(Saved entries)
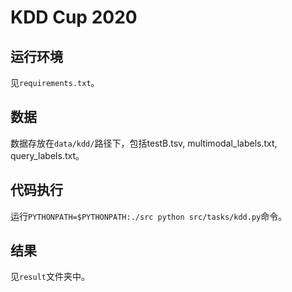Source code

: # KDD Cup 2020
## 运行环境
见`requirements.txt`。

## 数据
数据存放在`data/kdd/`路径下，包括testB.tsv, multimodal_labels.txt, query_labels.txt。

## 代码执行
运行`PYTHONPATH=$PYTHONPATH:./src python src/tasks/kdd.py`命令。

## 结果
见`result`文件夹中。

WHAT IS BEING ASKED: Would you please restate the records word for word, excluding any images?

EXPECTED OUTPUT:
Source code

: # KDD Cup 2020
## 运行环境
见`requirements.txt`。

## 数据
数据存放在`data/kdd/`路径下，包括testB.tsv, multimodal_labels.txt, query_labels.txt。

## 代码执行
运行`PYTHONPATH=$PYTHONPATH:./src python src/tasks/kdd.py`命令。

## 结果
见`result`文件夹中。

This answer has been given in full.